Cluster of size 0 (with EM algorithm)
bastian-wur opened this issue · 8 comments
Hi everyone,
currently I'm trying to cluster some artificial data. While I'm horribly failing at it (due to noise, I think), I stumbled about some weird occurrence in one of my results.
I clustered my data with the EM algorithm. In multiple instances I get clusters of size 0.
How can that happen?
I don't think this is intended behavior, right?
I've attached 2 results, EM algorithm with k set to 7 and 8, with the former having 4 empty clusters and the latter 1 empty cluster.
I've also attached the input table which I've used to get these results.
My Elki version is 7.2 from December 4, cloned from here.
It's running with java version "1.8.0_144" on an Ubuntu 14.04 (cannot update that, it's a cluster).
Hope someone can have a look at this :).
Regards,
Bastian
EM7.tar.gz
EM8.tar.gz
absolute_counts_per_contig.csv.percentages_per_row.tar.gz
This is the intended and correct behavior in certain cases.

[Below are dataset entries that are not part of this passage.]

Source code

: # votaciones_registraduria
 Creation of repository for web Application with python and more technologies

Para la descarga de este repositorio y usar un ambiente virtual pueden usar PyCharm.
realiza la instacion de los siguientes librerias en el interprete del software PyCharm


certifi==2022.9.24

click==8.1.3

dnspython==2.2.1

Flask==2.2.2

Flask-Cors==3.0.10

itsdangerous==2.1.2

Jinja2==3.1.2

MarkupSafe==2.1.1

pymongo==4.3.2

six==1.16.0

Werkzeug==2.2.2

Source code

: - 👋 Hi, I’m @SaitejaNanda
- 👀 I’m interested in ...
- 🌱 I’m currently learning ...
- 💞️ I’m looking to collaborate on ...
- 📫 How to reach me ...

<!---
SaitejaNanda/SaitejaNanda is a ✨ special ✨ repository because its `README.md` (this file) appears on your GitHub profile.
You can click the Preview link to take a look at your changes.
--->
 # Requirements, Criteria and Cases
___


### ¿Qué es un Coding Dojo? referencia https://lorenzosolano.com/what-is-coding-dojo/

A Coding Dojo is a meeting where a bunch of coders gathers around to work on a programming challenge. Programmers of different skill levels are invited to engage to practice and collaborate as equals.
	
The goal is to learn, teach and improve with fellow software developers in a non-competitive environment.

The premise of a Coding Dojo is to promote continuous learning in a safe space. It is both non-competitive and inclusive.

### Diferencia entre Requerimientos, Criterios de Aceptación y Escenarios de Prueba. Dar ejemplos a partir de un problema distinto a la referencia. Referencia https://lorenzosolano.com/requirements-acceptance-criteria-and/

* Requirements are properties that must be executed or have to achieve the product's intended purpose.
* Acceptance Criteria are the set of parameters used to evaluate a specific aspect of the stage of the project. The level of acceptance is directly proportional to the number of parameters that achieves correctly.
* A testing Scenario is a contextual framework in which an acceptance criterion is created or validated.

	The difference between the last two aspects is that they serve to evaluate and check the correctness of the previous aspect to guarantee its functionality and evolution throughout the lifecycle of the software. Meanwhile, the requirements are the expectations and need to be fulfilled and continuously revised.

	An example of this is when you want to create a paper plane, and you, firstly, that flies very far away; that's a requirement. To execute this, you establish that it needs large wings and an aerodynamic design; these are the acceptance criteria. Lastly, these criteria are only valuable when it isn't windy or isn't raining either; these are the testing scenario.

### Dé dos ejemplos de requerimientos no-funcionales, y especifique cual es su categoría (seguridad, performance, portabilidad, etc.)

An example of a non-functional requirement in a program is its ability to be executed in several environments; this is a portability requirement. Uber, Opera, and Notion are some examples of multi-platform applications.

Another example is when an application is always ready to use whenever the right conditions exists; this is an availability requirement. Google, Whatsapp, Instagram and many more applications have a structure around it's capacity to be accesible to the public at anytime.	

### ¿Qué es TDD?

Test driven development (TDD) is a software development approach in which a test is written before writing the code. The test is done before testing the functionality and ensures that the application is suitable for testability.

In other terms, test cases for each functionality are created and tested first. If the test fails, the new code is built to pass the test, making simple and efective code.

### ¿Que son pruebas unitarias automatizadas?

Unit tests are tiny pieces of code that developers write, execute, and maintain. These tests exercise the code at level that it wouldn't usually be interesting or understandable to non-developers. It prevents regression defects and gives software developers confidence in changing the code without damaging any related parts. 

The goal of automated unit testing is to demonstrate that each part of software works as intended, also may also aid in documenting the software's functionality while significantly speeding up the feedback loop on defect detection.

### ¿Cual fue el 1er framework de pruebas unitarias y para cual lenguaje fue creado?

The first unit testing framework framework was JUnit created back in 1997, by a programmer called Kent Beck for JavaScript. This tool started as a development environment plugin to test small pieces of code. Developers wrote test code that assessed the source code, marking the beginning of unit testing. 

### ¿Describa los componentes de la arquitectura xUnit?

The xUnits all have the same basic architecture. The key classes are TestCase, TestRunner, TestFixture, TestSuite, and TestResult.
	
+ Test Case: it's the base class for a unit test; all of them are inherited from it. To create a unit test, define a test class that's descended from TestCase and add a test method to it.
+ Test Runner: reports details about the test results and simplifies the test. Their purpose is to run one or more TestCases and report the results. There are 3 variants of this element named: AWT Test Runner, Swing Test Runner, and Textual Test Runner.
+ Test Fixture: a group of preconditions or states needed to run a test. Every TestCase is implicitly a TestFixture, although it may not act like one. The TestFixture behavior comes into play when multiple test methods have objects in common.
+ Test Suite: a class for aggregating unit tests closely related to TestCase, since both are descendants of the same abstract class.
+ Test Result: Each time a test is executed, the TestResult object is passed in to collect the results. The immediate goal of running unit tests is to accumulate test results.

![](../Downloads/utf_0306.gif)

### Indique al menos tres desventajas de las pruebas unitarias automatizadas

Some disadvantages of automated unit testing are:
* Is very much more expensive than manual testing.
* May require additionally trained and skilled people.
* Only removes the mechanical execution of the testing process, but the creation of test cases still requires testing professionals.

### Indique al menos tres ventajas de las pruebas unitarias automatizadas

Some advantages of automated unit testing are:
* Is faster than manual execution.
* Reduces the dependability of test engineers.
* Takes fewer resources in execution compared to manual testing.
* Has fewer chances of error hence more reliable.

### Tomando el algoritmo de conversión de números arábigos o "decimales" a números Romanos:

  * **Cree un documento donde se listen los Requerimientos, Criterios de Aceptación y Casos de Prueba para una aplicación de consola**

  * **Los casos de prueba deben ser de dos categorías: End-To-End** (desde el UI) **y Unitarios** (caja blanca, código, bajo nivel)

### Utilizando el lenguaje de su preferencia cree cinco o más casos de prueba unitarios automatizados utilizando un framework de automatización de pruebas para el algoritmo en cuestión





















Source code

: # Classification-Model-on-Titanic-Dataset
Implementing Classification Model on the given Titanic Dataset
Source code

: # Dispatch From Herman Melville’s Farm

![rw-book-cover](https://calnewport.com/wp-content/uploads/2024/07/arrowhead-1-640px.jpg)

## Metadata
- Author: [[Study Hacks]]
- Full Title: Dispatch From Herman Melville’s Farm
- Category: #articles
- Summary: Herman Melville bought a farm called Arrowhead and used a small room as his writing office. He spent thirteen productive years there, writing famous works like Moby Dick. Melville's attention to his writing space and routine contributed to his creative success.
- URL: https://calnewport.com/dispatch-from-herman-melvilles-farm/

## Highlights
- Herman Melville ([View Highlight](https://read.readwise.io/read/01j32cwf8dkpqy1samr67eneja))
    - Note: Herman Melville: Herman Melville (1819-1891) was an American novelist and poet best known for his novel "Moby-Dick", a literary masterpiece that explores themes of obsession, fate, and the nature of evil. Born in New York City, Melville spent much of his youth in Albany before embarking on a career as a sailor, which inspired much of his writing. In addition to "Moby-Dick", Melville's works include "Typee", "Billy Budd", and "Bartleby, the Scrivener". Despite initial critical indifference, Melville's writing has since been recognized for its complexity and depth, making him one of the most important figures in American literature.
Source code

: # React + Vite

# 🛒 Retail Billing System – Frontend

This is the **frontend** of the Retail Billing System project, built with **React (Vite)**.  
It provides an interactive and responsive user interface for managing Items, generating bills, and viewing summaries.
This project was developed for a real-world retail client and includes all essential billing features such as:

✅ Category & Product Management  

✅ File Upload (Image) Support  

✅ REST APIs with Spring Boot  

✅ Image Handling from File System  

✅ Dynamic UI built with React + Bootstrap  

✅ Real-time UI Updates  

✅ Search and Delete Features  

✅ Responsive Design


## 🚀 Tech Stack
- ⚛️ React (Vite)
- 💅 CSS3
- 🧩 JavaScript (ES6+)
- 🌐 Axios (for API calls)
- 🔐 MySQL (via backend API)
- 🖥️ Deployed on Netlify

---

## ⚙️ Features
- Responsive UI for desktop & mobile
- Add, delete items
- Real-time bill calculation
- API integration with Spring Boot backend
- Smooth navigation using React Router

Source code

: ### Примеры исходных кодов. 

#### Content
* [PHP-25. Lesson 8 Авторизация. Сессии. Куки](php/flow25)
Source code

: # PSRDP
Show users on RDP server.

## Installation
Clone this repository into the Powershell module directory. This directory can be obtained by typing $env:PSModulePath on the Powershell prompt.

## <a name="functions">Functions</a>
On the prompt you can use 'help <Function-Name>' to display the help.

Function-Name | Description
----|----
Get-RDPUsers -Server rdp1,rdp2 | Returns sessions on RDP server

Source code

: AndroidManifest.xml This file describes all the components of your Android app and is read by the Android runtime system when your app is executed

EM is a soft clustering algorithm. The mapping to discrete cluster assignments always loses information. If a point is 0.51 in cluster A, and 0.49 in cluster B, then cluster B can appear to be empty in a hard assignment, when it in fact explains .49% of the total distribution. You can set a flag to retain the soft assignment, but you'll need to handle this in your own code.
It is typical for EM to find one cluster with a low density and high variance if there is noise in the data. Because that is the only way to explain the background noise with a Gaussian model. If you have a lot of duplicates, the default initialization strategy may also be unable to separate these clusters, as they will always produce the exact same densities. K-means++ initialization will then work better.
But there may be an issue in the current EM, the results don't look quite right to me, although the unit tests sill pass. But I don't have time to further investigate this myself. So please also try an earlier version, such as the latest release (there is no 7.2 yet, you are using the github head) and report if that works better for you.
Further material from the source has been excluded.